◆ **What the task requires**
Could every entry be set down once more, exactly as given?

======== Source material

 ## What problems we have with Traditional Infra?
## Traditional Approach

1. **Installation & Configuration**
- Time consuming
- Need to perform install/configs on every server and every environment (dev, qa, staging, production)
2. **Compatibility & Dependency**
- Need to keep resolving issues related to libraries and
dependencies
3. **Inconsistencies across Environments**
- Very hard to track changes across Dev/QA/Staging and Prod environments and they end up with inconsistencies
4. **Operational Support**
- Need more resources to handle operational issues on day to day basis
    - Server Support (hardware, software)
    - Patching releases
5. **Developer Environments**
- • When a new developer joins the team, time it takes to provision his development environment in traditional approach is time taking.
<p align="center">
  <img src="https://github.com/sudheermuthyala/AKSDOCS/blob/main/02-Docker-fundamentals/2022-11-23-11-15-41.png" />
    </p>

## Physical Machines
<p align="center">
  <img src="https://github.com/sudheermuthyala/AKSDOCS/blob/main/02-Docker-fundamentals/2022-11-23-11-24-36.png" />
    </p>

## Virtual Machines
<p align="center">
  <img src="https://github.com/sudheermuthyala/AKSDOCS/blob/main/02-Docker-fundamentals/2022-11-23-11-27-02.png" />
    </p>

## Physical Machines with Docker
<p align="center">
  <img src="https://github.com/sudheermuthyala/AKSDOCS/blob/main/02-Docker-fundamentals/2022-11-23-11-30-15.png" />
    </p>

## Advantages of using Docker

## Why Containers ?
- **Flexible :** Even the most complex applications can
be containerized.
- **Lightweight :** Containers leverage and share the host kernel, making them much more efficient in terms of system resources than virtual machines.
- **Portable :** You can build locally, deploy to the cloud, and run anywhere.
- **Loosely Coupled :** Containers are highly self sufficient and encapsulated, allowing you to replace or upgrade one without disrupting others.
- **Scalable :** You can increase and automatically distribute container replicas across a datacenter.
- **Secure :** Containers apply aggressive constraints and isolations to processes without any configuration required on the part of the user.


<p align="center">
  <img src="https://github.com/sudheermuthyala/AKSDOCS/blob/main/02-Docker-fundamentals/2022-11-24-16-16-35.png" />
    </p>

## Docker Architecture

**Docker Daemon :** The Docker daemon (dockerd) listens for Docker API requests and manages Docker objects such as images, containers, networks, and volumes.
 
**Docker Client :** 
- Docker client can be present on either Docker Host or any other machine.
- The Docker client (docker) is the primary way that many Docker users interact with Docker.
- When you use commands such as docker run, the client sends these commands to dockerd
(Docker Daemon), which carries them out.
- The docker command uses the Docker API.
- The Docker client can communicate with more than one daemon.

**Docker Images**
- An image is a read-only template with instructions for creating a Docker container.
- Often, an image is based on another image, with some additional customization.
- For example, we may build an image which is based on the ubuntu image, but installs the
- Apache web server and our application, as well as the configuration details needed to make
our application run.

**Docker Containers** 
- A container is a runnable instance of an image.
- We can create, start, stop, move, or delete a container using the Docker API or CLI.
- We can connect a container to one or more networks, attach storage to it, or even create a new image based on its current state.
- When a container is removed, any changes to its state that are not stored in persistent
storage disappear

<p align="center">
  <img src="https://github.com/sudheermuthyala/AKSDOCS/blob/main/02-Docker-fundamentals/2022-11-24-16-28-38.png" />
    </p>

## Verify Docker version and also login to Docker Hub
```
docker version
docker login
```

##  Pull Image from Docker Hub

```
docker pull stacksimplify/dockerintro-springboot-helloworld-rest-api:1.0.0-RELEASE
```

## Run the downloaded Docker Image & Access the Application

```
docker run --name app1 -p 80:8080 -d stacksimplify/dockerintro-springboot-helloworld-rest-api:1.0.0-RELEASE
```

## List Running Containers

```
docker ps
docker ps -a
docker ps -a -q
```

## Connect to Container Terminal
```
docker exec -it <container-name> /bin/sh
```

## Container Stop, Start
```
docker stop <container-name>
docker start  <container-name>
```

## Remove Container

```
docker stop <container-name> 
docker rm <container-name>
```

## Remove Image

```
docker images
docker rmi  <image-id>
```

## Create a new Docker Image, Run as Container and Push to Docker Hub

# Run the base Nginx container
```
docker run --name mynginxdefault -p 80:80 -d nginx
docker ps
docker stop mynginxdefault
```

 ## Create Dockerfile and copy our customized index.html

================

◆ **Written response**
 ## What problems we have with Traditional Infra?
## Traditional Approach

1. **Installation & Configuration**
- Time consuming
- Need to perform install/configs on every server and every environment (dev, qa, staging, production)
2. **Compatibility & Dependency**
- Need to keep resolving issues related to libraries and
dependencies
3. **Inconsistencies across Environments**
- Very hard to track changes across Dev/QA/Staging and Prod environments and they end up with inconsistencies
4. **Operational Support**
- Need more resources to handle operational issues on day to day basis
    - Server Support (hardware, software)
    - Patching releases
5. **Developer Environments**
- • When a new developer joins the team, time it takes to provision his development environment in traditional approach is time taking.
<p align="center">
  <img src="https://github.com/sudheermuthyala/AKSDOCS/blob/main/02-Docker-fundamentals/2022-11-23-11-15-41.png" />
    </p>

## Physical Machines
<p align="center">
  <img src="https://github.com/sudheermuthyala/AKSDOCS/blob/main/02-Docker-fundamentals/2022-11-23-11-24-36.png" />
    </p>

## Virtual Machines
<p align="center">
  <img src="https://github.com/sudheermuthyala/AKSDOCS/blob/main/02-Docker-fundamentals/2022-11-23-11-27-02.png" />
    </p>

## Physical Machines with Docker
<p align="center">
  <img src="https://github.com/sudheermuthyala/AKSDOCS/blob/main/02-Docker-fundamentals/2022-11-23-11-30-15.png" />
    </p>

## Advantages of using Docker

## Why Containers ?
- **Flexible :** Even the most complex applications can
be containerized.
- **Lightweight :** Containers leverage and share the host kernel, making them much more efficient in terms of system resources than virtual machines.
- **Portable :** You can build locally, deploy to the cloud, and run anywhere.
- **Loosely Coupled :** Containers are highly self sufficient and encapsulated, allowing you to replace or upgrade one without disrupting others.
- **Scalable :** You can increase and automatically distribute container replicas across a datacenter.
- **Secure :** Containers apply aggressive constraints and isolations to processes without any configuration required on the part of the user.


<p align="center">
  <img src="https://github.com/sudheermuthyala/AKSDOCS/blob/main/02-Docker-fundamentals/2022-11-24-16-16-35.png" />
    </p>

## Docker Architecture

**Docker Daemon :** The Docker daemon (dockerd) listens for Docker API requests and manages Docker objects such as images, containers, networks, and volumes.
 
**Docker Client :** 
- Docker client can be present on either Docker Host or any other machine.
- The Docker client (docker) is the primary way that many Docker users interact with Docker.
- When you use commands such as docker run, the client sends these commands to dockerd
(Docker Daemon), which carries them out.
- The docker command uses the Docker API.
- The Docker client can communicate with more than one daemon.

**Docker Images**
- An image is a read-only template with instructions for creating a Docker container.
- Often, an image is based on another image, with some additional customization.
- For example, we may build an image which is based on the ubuntu image, but installs the
- Apache web server and our application, as well as the configuration details needed to make
our application run.

**Docker Containers** 
- A container is a runnable instance of an image.
- We can create, start, stop, move, or delete a container using the Docker API or CLI.
- We can connect a container to one or more networks, attach storage to it, or even create a new image based on its current state.
- When a container is removed, any changes to its state that are not stored in persistent
storage disappear

<p align="center">
  <img src="https://github.com/sudheermuthyala/AKSDOCS/blob/main/02-Docker-fundamentals/2022-11-24-16-28-38.png" />
    </p>

## Verify Docker version and also login to Docker Hub
```
docker version
docker login
```

##  Pull Image from Docker Hub

```
docker pull stacksimplify/dockerintro-springboot-helloworld-rest-api:1.0.0-RELEASE
```

## Run the downloaded Docker Image & Access the Application

```
docker run --name app1 -p 80:8080 -d stacksimplify/dockerintro-springboot-helloworld-rest-api:1.0.0-RELEASE
```

## List Running Containers

```
docker ps
docker ps -a
docker ps -a -q
```

## Connect to Container Terminal
```
docker exec -it <container-name> /bin/sh
```

## Container Stop, Start
```
docker stop <container-name>
docker start  <container-name>
```

## Remove Container

```
docker stop <container-name> 
docker rm <container-name>
```

## Remove Image

```
docker images
docker rmi  <image-id>
```

## Create a new Docker Image, Run as Container and Push to Docker Hub

# Run the base Nginx container
```
docker run --name mynginxdefault -p 80:80 -d nginx
docker ps
docker stop mynginxdefault
```

 ## Create Dockerfile and copy our customized index.html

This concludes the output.